_Task directions_
Search the material below for the string "ImageNet" and copy each line where it appears.

*** Provided data ***

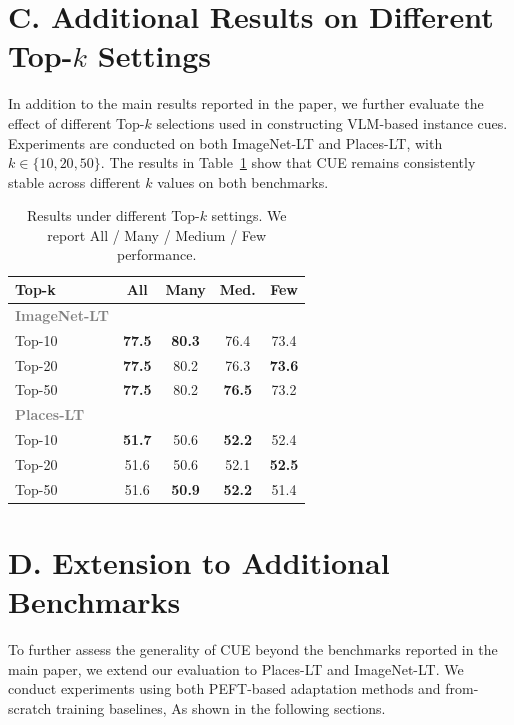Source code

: \section*{C. Additional Results on Different Top-$k$ Settings}
In addition to the main results reported in the paper, we further evaluate the 
effect of different Top-$k$ selections used in constructing VLM-based instance 
cues. Experiments are conducted on both ImageNet-LT and Places-LT, with 
$k \in \{10, 20, 50\}$. The results in Table~\ref{tab:topk_all} show that CUE 
remains consistently stable across different $k$ values on both benchmarks.
\begin{table}[h]
\centering
\caption{Results under different Top-$k$ settings. We report All / Many / Medium / Few performance.}
\label{tab:topk_all}
\small
\begin{tabular}{l|cccc}
\toprule
\textbf{Top-k} & \textbf{All} & \textbf{Many} & \textbf{Med.} & \textbf{Few} \\
\midrule
\textcolor{gray}{\textbf{ImageNet-LT}} & & & & \\
\quad Top-10 & \textbf{77.5} & \textbf{80.3} & 76.4 & 73.4 \\
\quad Top-20 & \textbf{77.5} & 80.2 & 76.3 & \textbf{73.6} \\
\quad Top-50 & \textbf{77.5} & 80.2 & \textbf{76.5} & 73.2 \\[3pt]
\midrule
\textcolor{gray}{\textbf{Places-LT}} & & & & \\
\quad Top-10 & \textbf{51.7} & 50.6 &	\textbf{52.2} & 52.4 \\
\quad Top-20 &51.6& 50.6&	52.1	&\textbf{52.5}	 \\
\quad Top-50 & 51.6 & \textbf{50.9}	&\textbf{52.2}	&  51.4	 \\
\bottomrule
\end{tabular}
\vspace{-1em}
\end{table}


\section*{D. Extension to Additional Benchmarks}
To further assess the generality of CUE beyond the benchmarks reported in the 
main paper, we extend our evaluation to Places-LT and ImageNet-LT. We conduct experiments using both PEFT-based adaptation methods and from-scratch training baselines, As shown in the 
following sections.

***

_Written response_
cues. Experiments are conducted on both ImageNet-LT and Places-LT, with 
\textcolor{gray}{\textbf{ImageNet-LT}} & & & & \\
main paper, we extend our evaluation to Places-LT and ImageNet-LT. We conduct experiments using both PEFT-based adaptation methods and from-scratch training baselines, As shown in the 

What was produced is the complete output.